『芸術家・岡本太郎  浦島太郎    

0.まえがきに代えて−芸術は魂の表現

  古来、日本には「言霊(ことだま)」思想があります。言霊とは、人の発声す
る言葉 の中に魂が宿っている、という概念です。 さらには、山川草木総ての自然物の中に神々が宿っている、という概念、すなわち、汎神論という西洋の一神論と対比される日本固有の思想もあります。
言霊思想に対して「物霊(ものだま)」思想と言ってもよい考え方です。

  私は、本物の芸術家は自己の魂、精神を作品を通して表わす方の事だ、と感得しています。岡本太郎の総ての作品は、 氏の持つエネルギーを放射しており、それ故観る者の胸を打ちます。ある女性は氏の作品に触れて次のように語りました。
   「岡本太郎さんは生きています。初めて本物を見て涙が出ました・・・」

  私は、岡本太郎というヒトは希有な芸術家であったと思います。岡本太郎の為した仕事は、絵画、彫刻、モニュメント、 写真、民俗学、芸術思想人生論、芸能活動と多岐に渡っており、その一つ一つについては、氏の制作され、た公共施設や美術館に現存する作品、著書などを直接ご覧頂くことが最良です。
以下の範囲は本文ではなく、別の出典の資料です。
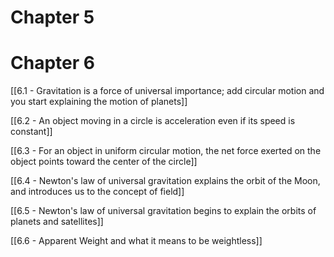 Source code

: # Chapter 5


# Chapter 6

[[6.1 -  Gravitation is a force of universal importance; add circular motion and you start explaining the motion of planets]]

[[6.2 - An object moving in a circle is acceleration even if its speed is constant]]

[[6.3 - For an object in uniform circular motion, the net force exerted on the object points toward the center of the circle]]

[[6.4 - Newton's law of universal gravitation explains the orbit of the Moon, and introduces us to the concept of field]]

[[6.5 - Newton's law of universal gravitation begins to explain the orbits of planets and satellites]]

[[6.6 - Apparent Weight and what it means to be weightless]]

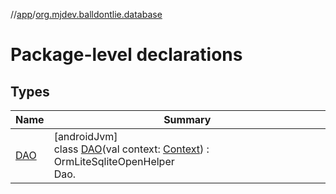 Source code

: //[app](../../index.md)/[org.mjdev.balldontlie.database](index.md)

# Package-level declarations

## Types

| Name | Summary |
|---|---|
| [DAO](-d-a-o/index.md) | [androidJvm]<br>class [DAO](-d-a-o/index.md)(val context: [Context](https://developer.android.com/reference/kotlin/android/content/Context.html)) : OrmLiteSqliteOpenHelper<br>Dao. |
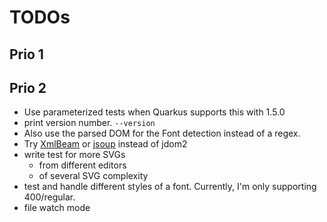 # TODOs

## Prio 1

## Prio 2

- Use parameterized tests when Quarkus supports this with 1.5.0
- print version number. `--version`
- Also use the parsed DOM for the Font detection instead of a regex.
- Try [XmlBeam](https://xmlbeam.org/) or [jsoup](https://jsoup.org/) instead of jdom2
- write test for more SVGs
    - from different editors
    - of several SVG complexity 
- test and handle different styles of a font. Currently, I'm only supporting 400/regular.
- file watch mode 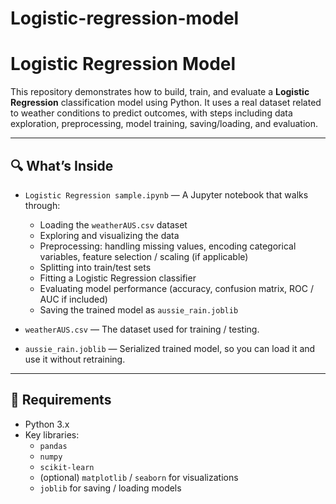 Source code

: # Logistic-regression-model
# Logistic Regression Model

This repository demonstrates how to build, train, and evaluate a **Logistic Regression** classification model using Python. It uses a real dataset related to weather conditions to predict outcomes, with steps including data exploration, preprocessing, model training, saving/loading, and evaluation.

---

## 🔍 What’s Inside

- `Logistic Regression sample.ipynb` — A Jupyter notebook that walks through:
  - Loading the `weatherAUS.csv` dataset  
  - Exploring and visualizing the data  
  - Preprocessing: handling missing values, encoding categorical variables, feature selection / scaling (if applicable)  
  - Splitting into train/test sets  
  - Fitting a Logistic Regression classifier  
  - Evaluating model performance (accuracy, confusion matrix, ROC / AUC if included)  
  - Saving the trained model as `aussie_rain.joblib`  

- `weatherAUS.csv` — The dataset used for training / testing.  
- `aussie_rain.joblib` — Serialized trained model, so you can load it and use it without retraining.  

---

## 📂 Requirements

- Python 3.x  
- Key libraries:
  - `pandas`
  - `numpy`
  - `scikit-learn`
  - (optional) `matplotlib` / `seaborn` for visualizations  
  - `joblib` for saving / loading models
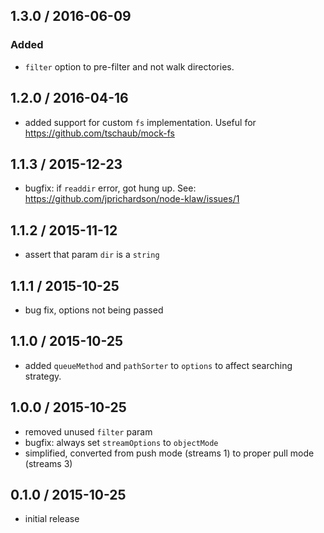 1.3.0 / 2016-06-09
------------------
### Added
- `filter` option to pre-filter and not walk directories.

1.2.0 / 2016-04-16
------------------
- added support for custom `fs` implementation. Useful for https://github.com/tschaub/mock-fs

1.1.3 / 2015-12-23
------------------
- bugfix: if `readdir` error, got hung up. See: https://github.com/jprichardson/node-klaw/issues/1

1.1.2 / 2015-11-12
------------------
- assert that param `dir` is a `string`

1.1.1 / 2015-10-25
------------------
- bug fix, options not being passed

1.1.0 / 2015-10-25
------------------
- added `queueMethod` and `pathSorter` to `options` to affect searching strategy.

1.0.0 / 2015-10-25
------------------
- removed unused `filter` param
- bugfix: always set `streamOptions` to `objectMode`
- simplified, converted from push mode (streams 1) to proper pull mode (streams 3)

0.1.0 / 2015-10-25
------------------
- initial release

<!-- contributors -->
[ryanzim]: https://github.com/ryanzim
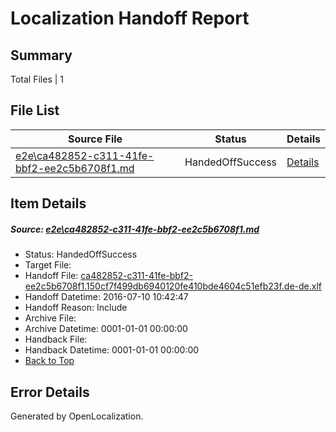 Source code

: # <a name='report-top'></a> Localization Handoff Report

## Summary
 Total Files | 1

## File List
 Source File | Status | Details 
 ----------- | ------ | ------- 
 [e2e\ca482852-c311-41fe-bbf2-ee2c5b6708f1.md](https://github.com/OpenLocalizationTestOrg/oltest/blob/e99fc44a64c2aa7ae9870d86897ddf97f91f317b/e2e/ca482852-c311-41fe-bbf2-ee2c5b6708f1.md) | HandedOffSuccess | [Details](#f12270b8269076df44abf2b892e221b3795f2cd96)

## Item Details
##### <a name='f12270b8269076df44abf2b892e221b3795f2cd96'></a> Source: [e2e\ca482852-c311-41fe-bbf2-ee2c5b6708f1.md](https://github.com/OpenLocalizationTestOrg/oltest/blob/e99fc44a64c2aa7ae9870d86897ddf97f91f317b/e2e/ca482852-c311-41fe-bbf2-ee2c5b6708f1.md)
* Status: HandedOffSuccess
* Target File: 
* Handoff File: [ca482852-c311-41fe-bbf2-ee2c5b6708f1.150cf7f499db6940120fe410bde4604c51efb23f.de-de.xlf](https://github.com/OpenLocalizationTestOrg/olhandoff-e2e/blob/f36a5fc1cc678d1a889b904625fed409f57b2e5e/ol-handoff/OpenLocalizationTestOrg/oltest-dede-fly/ci/ht/ca482852-c311-41fe-bbf2-ee2c5b6708f1.150cf7f499db6940120fe410bde4604c51efb23f.de-de.xlf)
* Handoff Datetime: 2016-07-10 10:42:47
* Handoff Reason: Include
* Archive File: 
* Archive Datetime: 0001-01-01 00:00:00
* Handback File: 
* Handback Datetime: 0001-01-01 00:00:00
* [Back to Top](#report-top)


## Error Details

Generated by OpenLocalization.
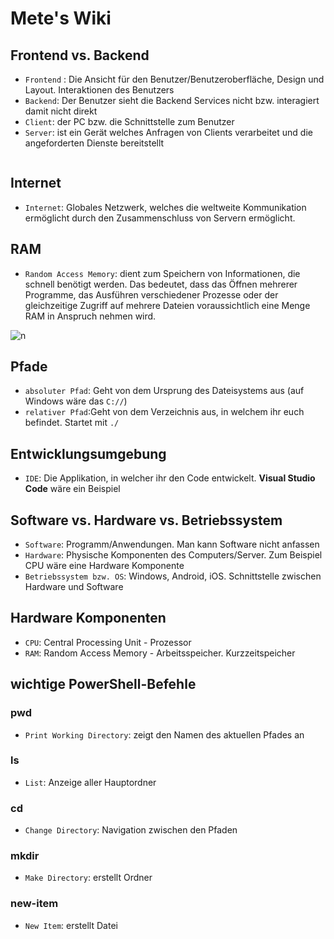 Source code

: # Mete's Wiki

## Frontend vs. Backend

- `Frontend` : Die Ansicht für den Benutzer/Benutzeroberfläche, Design und Layout. Interaktionen des Benutzers
- `Backend`: Der Benutzer sieht die Backend Services nicht bzw. interagiert damit nicht direkt
- `Client`: der PC bzw. die Schnittstelle zum Benutzer
- `Server`: ist ein Gerät welches Anfragen von Clients verarbeitet und die angeforderten Dienste bereitstellt

![]()

## Internet

- `Internet`: Globales Netzwerk, welches die weltweite Kommunikation ermöglicht durch den Zusammenschluss von Servern ermöglicht.

## RAM

- `Random Access Memory`: dient zum Speichern von Informationen, die schnell benötigt werden. Das bedeutet, dass das Öffnen mehrerer Programme, das Ausführen verschiedener Prozesse oder der gleichzeitige Zugriff auf mehrere Dateien voraussichtlich eine Menge RAM in Anspruch nehmen wird.

![n]()

## Pfade

- `absoluter Pfad`: Geht von dem Ursprung des Dateisystems aus (auf Windows wäre das `C://`)
- `relativer Pfad`:Geht von dem Verzeichnis aus, in welchem ihr euch befindet. Startet mit `./`

## Entwicklungsumgebung

- `IDE`: Die Applikation, in welcher ihr den Code entwickelt. **Visual Studio Code** wäre ein Beispiel

## Software vs. Hardware vs. Betriebssystem

- `Software`: Programm/Anwendungen. Man kann Software nicht anfassen
- `Hardware`: Physische Komponenten des Computers/Server. Zum Beispiel CPU wäre eine Hardware Komponente
- `Betriebssystem bzw. OS`: Windows, Android, iOS. Schnittstelle zwischen Hardware und Software

## Hardware Komponenten

- `CPU`: Central Processing Unit - Prozessor
- `RAM`: Random Access Memory - Arbeitsspeicher. Kurzzeitspeicher

## wichtige PowerShell-Befehle

### pwd

- `Print Working Directory`: zeigt den Namen des aktuellen Pfades an

### ls 

- `List`: Anzeige aller Hauptordner

### cd

- `Change Directory`: Navigation zwischen den Pfaden

### mkdir

- `Make Directory`: erstellt Ordner

### new-item

- `New Item`: erstellt Datei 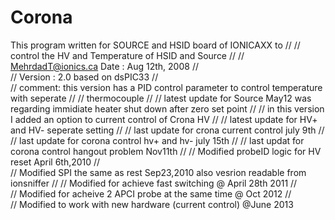 # Corona

This program written for SOURCE and HSID board of IONICAXX to                                    //
//              control the HV and Temperature of HSID and Source                                                //
//              MehrdadT@ionics.ca         Date : Aug 12th, 2008                                          //   
//              Version : 2.0 based on dsPIC33                                                    //   
//              comment: this version has a PID control parameter to control temperature with seperate           //
//                       thermocouple                                                                            //
//              latest update for Source May12 was regarding immidiate heater shut down after zero set point     // 
//              in this version I added an option to current control of Crona HV                                 //
//              latest update for HV+ and HV- seperate setting                                                   // 
//              last  update for crona current control july 9th                                                  // 
//              last update for corona control hv+ and hv- july 15th                                             //
//              last updat for corona control hangout problem Nov11th                                            // 
//              Modified probeID logic for HV reset April 6th,2010                                               //                  
//              Modified SPI the same as rest Sep23,2010 also vesrion readable from ionsniffer                   // 
//              Modified for achieve fast switching @ April 28th 2011                                            //                   
//              Modified for acheive 2 APCI probe at the same time @ Oct 2012                                    //  
//              Modified to work with new hardware (current control) @June 2013               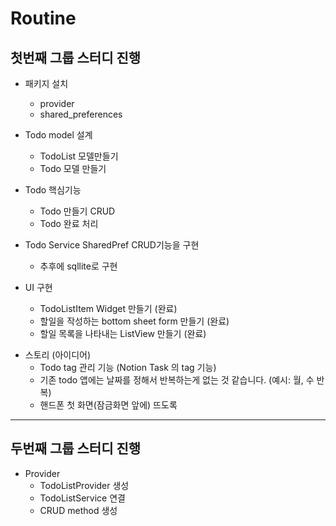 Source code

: # Routine

## 첫번째 그룹 스터디 진행

- 패키지 설치

  - provider
  - shared_preferences

- Todo model 설계

  - TodoList 모델만들기
  - Todo 모델 만들기

- Todo 핵심기능
  - Todo 만들기 CRUD
  - Todo 완료 처리

* Todo Service SharedPref CRUD기능을 구현

  - 추후에 sqllite로 구현

* UI 구현
  - TodoListItem Widget 만들기 (완료)
  - 할일을 작성하는 bottom sheet form 만들기 (완료)
  - 할일 목록을 나타내는 ListView 만들기 (완료)

- 스토리 (아이디어)
  - Todo tag 관리 기능 (Notion Task 의 tag 기능)
  - 기존 todo 앱에는 날짜를 정해서 반복하는게 없는 것 같습니다. (예시: 월, 수 반복)
  - 핸드폰 첫 화면(잠금화면 앞에) 뜨도록

---

## 두번째 그룹 스터디 진행

- Provider
  - TodoListProvider 생성
  - TodoListService 연결
  - CRUD method 생성
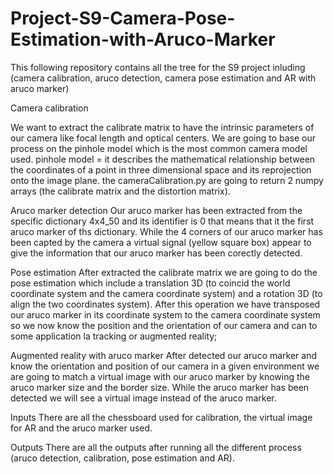 # Project-S9-Camera-Pose-Estimation-with-Aruco-Marker
This following repository contains all the tree for the S9 project inluding (camera calibration, aruco detection, camera pose estimation and AR with aruco marker)

Camera calibration

We want to extract the calibrate matrix to have the intrinsic parameters of our camera like focal length and optical centers. We are going to base our process on the pinhole model which is the most common camera model used. pinhole model = it describes the mathematical relationship between the coordinates of a point in three dimensional space and its reprojection onto the image plane. the cameraCalibration.py are going to return 2 numpy arrays (the calibrate matrix and the distortion matrix).

Aruco marker detection 
Our aruco marker has been extracted from the specific dictionary 4x4_50 and its identifier is 0 that means that it the first aruco marker of ths dictionary. While the 4 corners of our aruco marker has been capted by the camera a virtual signal (yellow square box) appear to give the information that our aruco marker has been corectly detected.

Pose estimation
After extracted the calibrate matrix we are going to do the pose estimation which include a translation 3D (to coincid the world coordinate system and the camera coordinate system) and a rotation 3D (to align the two coordinates system). After this operation we have transposed our aruco marker in its coordinate system to the camera coordinate system so we now know the position and the orientation of our camera and can to some application la tracking or augmented reality;

Augmented reality with aruco marker
After detected our aruco marker and know the orientation and position of our camera in a given environment we are going to match a virtual image with our aruco marker by knowing the aruco marker size and the border size. While the aruco marker has been detected we will see a virtual image instead of the aruco marker.

Inputs
There are all the chessboard used for calibration, the virtual image for AR and the aruco marker used.

Outputs
There are all the outputs after running all the different process (aruco detection, calibration, pose estimation and AR).
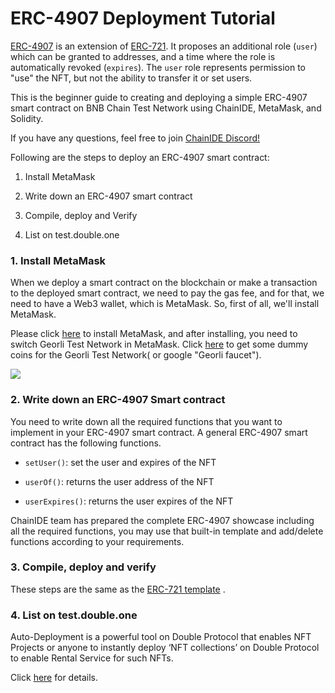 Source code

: 
# ERC-4907 Deployment Tutorial

[ERC-4907](https://github.com/ethereum/EIPs/blob/master/EIPS/eip-4907.md) is an extension of [ERC-721](https://github.com/ethereum/EIPs/blob/master/EIPS/eip-721.md). It proposes an additional role (`user`) which can be granted to addresses, and a time where the role is automatically revoked (`expires`). The `user` role represents permission to "use" the NFT, but not the ability to transfer it or set users.

This is the beginner guide to creating and deploying a simple ERC-4907 smart contract on BNB Chain Test Network using ChainIDE, MetaMask, and Solidity.

If you have any questions, feel free to join [ChainIDE Discord!](https://discord.gg/QpGq4hjWrh)


Following are the steps to deploy an ERC-4907 smart contract:

1. Install MetaMask

2. Write down an ERC-4907 smart contract

3. Compile, deploy and Verify

4. List on test.double.one   

### 1. Install MetaMask

When we deploy a smart contract on the blockchain or make a transaction to the deployed smart contract, we need to pay the gas fee, and for that, we need to have a Web3 wallet, which is MetaMask. So, first of all, we'll install MetaMask.

Please click [here](https://metamask.io/) to install MetaMask, and after installing, you need to switch Georli Test Network in  MetaMask. Click [here](https://goerlifaucet.com/) to get some dummy coins for the Georli Test Network( or google "Georli faucet").

![](https://static.double.one/2022/10/18/wjg9ux3543x937e.png)


### 2. Write down an ERC-4907 Smart contract
  
You need to write down all the required functions that you want to implement in your ERC-4907 smart contract. A general ERC-4907 smart contract has the following functions.

-   `setUser()`: set the user and expires of the NFT

-   `userOf()`: returns the user address of the NFT

-   `userExpires()`: returns the user expires of the NFT
  

ChainIDE team has prepared the complete ERC-4907 showcase including all the required functions, you may use that built-in template and add/delete functions according to your requirements.

### 3. Compile, deploy and verify
These steps are the same as the [ERC-721 template](https://chainide.com/s/ethereum/a5263bf7d7d1490e99f2e5e7188708ef?open=readme.md&type=preview) .


### 4. List on test.double.one
Auto-Deployment is a powerful tool on Double Protocol that enables NFT Projects or anyone to instantly deploy ‘NFT collections’ on Double Protocol to enable Rental Service for such NFTs.

Click [here](https://docs.double.one/for-developers/integration-tutorials/nft-rental-auto-deployment) for details.

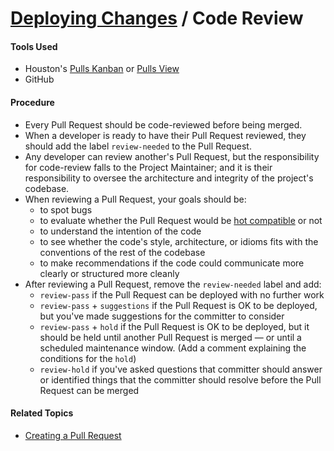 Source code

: # [Deploying Changes](../deploying_changes.md) / Code Review


#### Tools Used

 - Houston's [Pulls Kanban](http://houst.in/dashboards/pulls) or [Pulls View](http://houst.in/pulls)
 - GitHub


#### Procedure

 - Every Pull Request should be code-reviewed before being merged.
 - When a developer is ready to have their Pull Request reviewed, they should add the label `review-needed` to the Pull Request.
 - Any developer can review another's Pull Request, but the responsibility for code-review falls to the Project Maintainer; and it is their responsibility to oversee the architecture and integrity of the project's codebase.
 - When reviewing a Pull Request, your goals should be:
     - to spot bugs
     - to evaluate whether the Pull Request would be [hot compatible](developing_features/hot_compatibility.md) or not
     - to understand the intention of the code
     - to see whether the code's style, architecture, or idioms fits with the conventions of the rest of the codebase
     - to make recommendations if the code could communicate more clearly or structured more cleanly
 - After reviewing a Pull Request, remove the `review-needed` label and add:
     - `review-pass` if the Pull Request can be deployed with no further work
     - `review-pass` + `suggestions` if the Pull Request is OK to be deployed, but you've made suggestions for the committer to consider
     - `review-pass` + `hold` if the Pull Request is OK to be deployed, but it should be held until another Pull Request is merged — or until a scheduled maintenance window. (Add a comment explaining the conditions for the `hold`)
     - `review-hold` if you've asked questions that committer should answer or identified things that the committer should resolve before the Pull Request can be merged

#### Related Topics

 - [Creating a Pull Request](../developing_features/pull_requests.md)
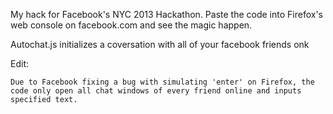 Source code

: My hack for Facebook's NYC 2013 Hackathon. Paste the code into Firefox's web console on facebook.com and see the magic happen.

Autochat.js initializes a coversation with all of your facebook friends onk

Edit:
	
	Due to Facebook fixing a bug with simulating 'enter' on Firefox, the code only open all chat windows of every friend online and inputs specified text. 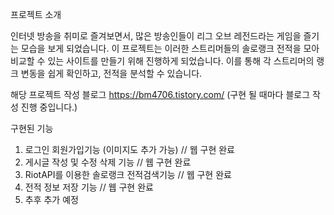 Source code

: 프로젝트 소개

인터넷 방송을 취미로 즐겨보면서, 많은 방송인들이 리그 오브 레전드라는 게임을 즐기는 모습을 보게 되었습니다. 이 프로젝트는 이러한 스트리머들의 솔로랭크 전적을 모아 비교할 수 있는 사이트를 만들기 위해 진행하게 되었습니다. 이를 통해 각 스트리머의 랭크 변동을 쉽게 확인하고, 전적을 분석할 수 있습니다.

해당 프로젝트 작성 블로그 https://bm4706.tistory.com/ 
(구현 될 때마다 블로그 작성 진행 중입니다.)

구현된 기능

1. 로그인 회원가입기능 (이미지도 추가 가능) // 웹 구현 완료
2. 게시글 작성 및 수정 삭제 기능 // 웹 구현 완료
3. RiotAPI를 이용한 솔로랭크 전적검색기능 // 웹 구현 완료
4. 전적 정보 저장 기능 // 웹 구현 완료
5. 추후 추가 예정
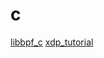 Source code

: # c

[libbpf_c](https://github.com/libbpf/libbpf-bootstrap)
[xdp_tutorial](https://github.com/xdp-project/xdp-tutorial) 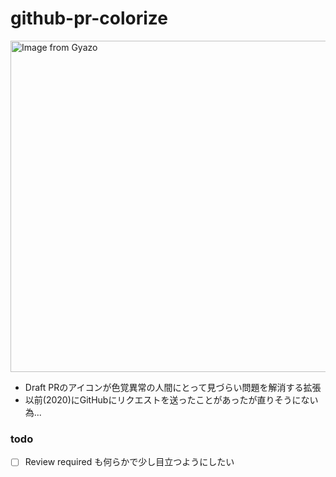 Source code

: # github-pr-colorize

<a href="https://gyazo.com/6d43f106c79aa12fe350ca15cff00f06"><img src="https://i.gyazo.com/6d43f106c79aa12fe350ca15cff00f06.png" alt="Image from Gyazo" width="530"/></a>

- Draft PRのアイコンが色覚異常の人間にとって見づらい問題を解消する拡張
- 以前(2020)にGitHubにリクエストを送ったことがあったが直りそうにない為...

### todo

- [ ] Review required も何らかで少し目立つようにしたい
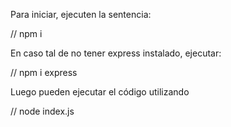 Para iniciar, ejecuten la sentencia:

// npm i

En caso tal de no tener express instalado, ejecutar:

// npm i express

Luego pueden ejecutar el código utilizando 

// node index.js
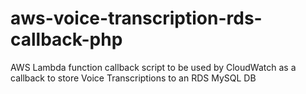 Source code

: # aws-voice-transcription-rds-callback-php
AWS Lambda function callback script to be used by CloudWatch as a callback to store Voice Transcriptions to an RDS MySQL DB

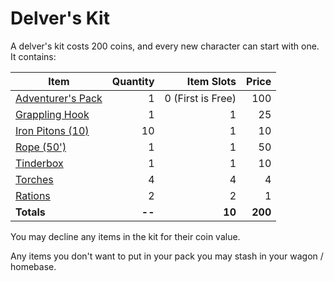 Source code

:# Delver's Kit

A delver's kit costs 200 coins, and every new character can start with one. It contains:

| Item                                                                                   | Quantity |        Item Slots |   Price |
| -------------------------------------------------------------------------------------- | -------: | ----------------: | ------: |
| [Adventurer's Pack](100%20Coins/Adventurer's%20Pack.md) |        1 | 0 (First is Free) |     100 |
| [Grappling Hook](25%20Coins/Grappling%20Hook.md)        |        1 |                 1 |      25 |
| [Iron Pitons (10)](10%20Coins/Iron%20Piton.md)          |       10 |                 1 |      10 |
| [Rope (50')](50%20Coins/Rope%20(50').md)                |        1 |                 1 |      50 |
| [Tinderbox](10%20Coins/Tinderbox.md)                    |        1 |                 1 |      10 |
| [Torches](1%20Coin/Torch.md)                            |        4 |                 4 |       4 |
| [Rations](1%20Coin/Ration.md)                           |        2 |                 2 |       1 |
| **Totals**                                                                             |   **--** |            **10** | **200** |

You may decline any items in the kit for their coin value.

Any items you don't want to put in your pack you may stash in your wagon / homebase.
(※本文末に主要な作品を記述しましたので、是非、ご覧頂ければと思います。)
従って、次回からの本論考では、おもに岡本太郎という人間存在そのものに光を
当てることを主眼に書き進めていきたいと思います。
※絵画・彫刻 :「傷ましき腕」「座ることを拒否する椅子」など/岡本太郎記念館
   (東京都港区)岡本太郎美術館(神奈川県川崎市)
 モニュメント:「太陽の塔」「青春の塔」/万博記念公園(大阪府吹田市千里)
      「月の顔」/越前陶芸公園(福井県丹生郡宮崎村小曽原)   
      「縄文人」 / 岡本太郎記念館 (東京都港区)
     「未来を拓く」/岐阜メモリアルセンター(岐阜県岐阜市長良福光)
 写真     :「日本再発見−芸術風土記」新潮社
 民俗学   :「沖縄文化論−忘れられた日本」中央公論社(文庫有り)
 芸術思想  :「岡本太郎の本1〜5」みすず書房、「今日の芸術」光文社(文庫有り)
 人生論   :「自分の中に毒を持て」青春出版社(文庫有り)
 芸能活動  : CM”グラスの底に顔があってもいいじゃないか..芸術は爆発だ!「顔のグラス」キリ ン・シー グラム社

1.既成概念の破壊

  「今日の芸術は、うまくあってはいけない。きれいであってはならない。ここちよくあってはならない。」(「今日の芸術」光文社)
岡本太郎の言葉は、古代エジプトのスフィンクスのパラドクスのように、あるいは
禅の公案のように、私達の常識や認識を超えた地平線の彼方からやって来ました。
「岡本太郎の作品は理解を拒絶している。」岡本太郎は、鑑賞者にこう言われるの
がとても嬉しかったのではないか、と私は想います。岡本太郎は、既成のあらゆる
価値観を破壊してゆきました。岡本太郎は、あらゆる概念を否定し、その矛盾の中に
湧き出してくる無形、無垢なリアリティを表現しました。実は、そのリアリティとは、生命の息吹きであり、運動原理そのものでありました。
岡本太郎は、デカルト、ニュートンを始祖とし、高度に進歩を遂げた科学をもって
しても明らかに出来ない”生命の謎”に迫りました。作品に対峙した者は、そこに
生命が連綿と力強く脈打っているのを観ました。そして、それは自分自身の中心に
ある生命の炎でもあることを知りました。人々は近代的自我という殻を脱ぎ捨て、
岡本太郎を通じて、自己と対峙し、自己の根源から生きる力を取り戻しました。
  岡本太郎にとっての既成概念とは、本質を覆い隠している理性や論理体系そのものでもありました。 一方、モニュメント「未来を拓く」(岐阜メモリアルセンター)観れば、岡本太郎が、理性や論理体系を 基盤とする科学技術にも大いに価値を見い出し、高い次元で人々の生活、文化と科学との融合を望んでいたことも見い出されるのです。